Saved entries
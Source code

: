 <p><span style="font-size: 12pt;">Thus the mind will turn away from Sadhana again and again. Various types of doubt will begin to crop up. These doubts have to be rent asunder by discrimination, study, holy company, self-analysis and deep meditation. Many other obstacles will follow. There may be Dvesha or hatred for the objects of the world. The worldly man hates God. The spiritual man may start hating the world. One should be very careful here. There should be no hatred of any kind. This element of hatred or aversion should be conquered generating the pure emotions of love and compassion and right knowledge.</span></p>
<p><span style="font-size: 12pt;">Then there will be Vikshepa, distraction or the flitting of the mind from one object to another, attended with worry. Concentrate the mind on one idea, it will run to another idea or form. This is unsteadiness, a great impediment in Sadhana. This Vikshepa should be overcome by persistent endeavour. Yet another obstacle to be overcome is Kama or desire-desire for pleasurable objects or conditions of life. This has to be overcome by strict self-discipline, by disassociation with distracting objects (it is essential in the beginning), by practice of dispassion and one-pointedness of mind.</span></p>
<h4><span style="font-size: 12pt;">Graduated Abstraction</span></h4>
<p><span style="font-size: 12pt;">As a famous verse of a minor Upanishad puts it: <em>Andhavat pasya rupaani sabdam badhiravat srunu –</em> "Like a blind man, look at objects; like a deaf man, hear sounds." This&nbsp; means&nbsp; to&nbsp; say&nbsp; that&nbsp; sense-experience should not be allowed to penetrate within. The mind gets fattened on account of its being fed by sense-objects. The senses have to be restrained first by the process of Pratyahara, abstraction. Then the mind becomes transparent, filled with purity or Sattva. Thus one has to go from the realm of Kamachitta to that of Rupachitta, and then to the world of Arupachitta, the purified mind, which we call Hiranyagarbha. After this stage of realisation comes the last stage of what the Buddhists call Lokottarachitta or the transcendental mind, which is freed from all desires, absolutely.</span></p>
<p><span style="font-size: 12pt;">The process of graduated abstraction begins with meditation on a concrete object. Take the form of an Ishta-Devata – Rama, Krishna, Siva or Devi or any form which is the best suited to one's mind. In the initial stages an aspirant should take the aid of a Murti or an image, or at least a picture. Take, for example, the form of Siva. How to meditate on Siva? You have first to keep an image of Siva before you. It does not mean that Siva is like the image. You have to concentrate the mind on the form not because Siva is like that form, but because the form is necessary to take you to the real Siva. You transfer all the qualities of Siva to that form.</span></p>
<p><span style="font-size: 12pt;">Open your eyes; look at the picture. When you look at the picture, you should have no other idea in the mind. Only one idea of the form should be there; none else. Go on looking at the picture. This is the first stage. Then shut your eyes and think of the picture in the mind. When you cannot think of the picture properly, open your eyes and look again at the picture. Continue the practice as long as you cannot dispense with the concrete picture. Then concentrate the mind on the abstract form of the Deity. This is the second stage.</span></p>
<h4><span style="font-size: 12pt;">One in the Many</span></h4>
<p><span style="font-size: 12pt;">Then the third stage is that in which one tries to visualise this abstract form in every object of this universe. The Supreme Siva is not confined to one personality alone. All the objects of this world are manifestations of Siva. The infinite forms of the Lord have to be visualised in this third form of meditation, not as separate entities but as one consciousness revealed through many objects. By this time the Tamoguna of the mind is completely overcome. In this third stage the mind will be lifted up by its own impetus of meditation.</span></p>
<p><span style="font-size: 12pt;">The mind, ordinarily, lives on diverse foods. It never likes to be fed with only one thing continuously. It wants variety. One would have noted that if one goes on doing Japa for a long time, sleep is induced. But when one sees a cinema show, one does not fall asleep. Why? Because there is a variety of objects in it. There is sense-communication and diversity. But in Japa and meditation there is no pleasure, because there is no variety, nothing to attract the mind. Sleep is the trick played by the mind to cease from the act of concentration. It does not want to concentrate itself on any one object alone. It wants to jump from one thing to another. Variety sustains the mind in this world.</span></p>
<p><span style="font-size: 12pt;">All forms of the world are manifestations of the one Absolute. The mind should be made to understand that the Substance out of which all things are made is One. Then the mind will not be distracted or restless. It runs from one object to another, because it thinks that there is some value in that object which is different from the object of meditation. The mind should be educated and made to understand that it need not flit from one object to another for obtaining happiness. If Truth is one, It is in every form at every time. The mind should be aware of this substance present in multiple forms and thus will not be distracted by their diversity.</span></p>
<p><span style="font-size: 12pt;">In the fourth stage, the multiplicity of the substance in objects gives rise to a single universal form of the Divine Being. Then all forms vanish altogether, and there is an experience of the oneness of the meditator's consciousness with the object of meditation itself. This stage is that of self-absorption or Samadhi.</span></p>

**Description of the task:**
Begin at the line that has "in the Many</span></h4>" in the entries above; stop after the line that has "impetus of meditation.</span></p>". Transcribe exactly those lines and no others.

**Solution to this problem:**
<h4><span style="font-size: 12pt;">One in the Many</span></h4>
<p><span style="font-size: 12pt;">Then the third stage is that in which one tries to visualise this abstract form in every object of this universe. The Supreme Siva is not confined to one personality alone. All the objects of this world are manifestations of Siva. The infinite forms of the Lord have to be visualised in this third form of meditation, not as separate entities but as one consciousness revealed through many objects. By this time the Tamoguna of the mind is completely overcome. In this third stage the mind will be lifted up by its own impetus of meditation.</span></p>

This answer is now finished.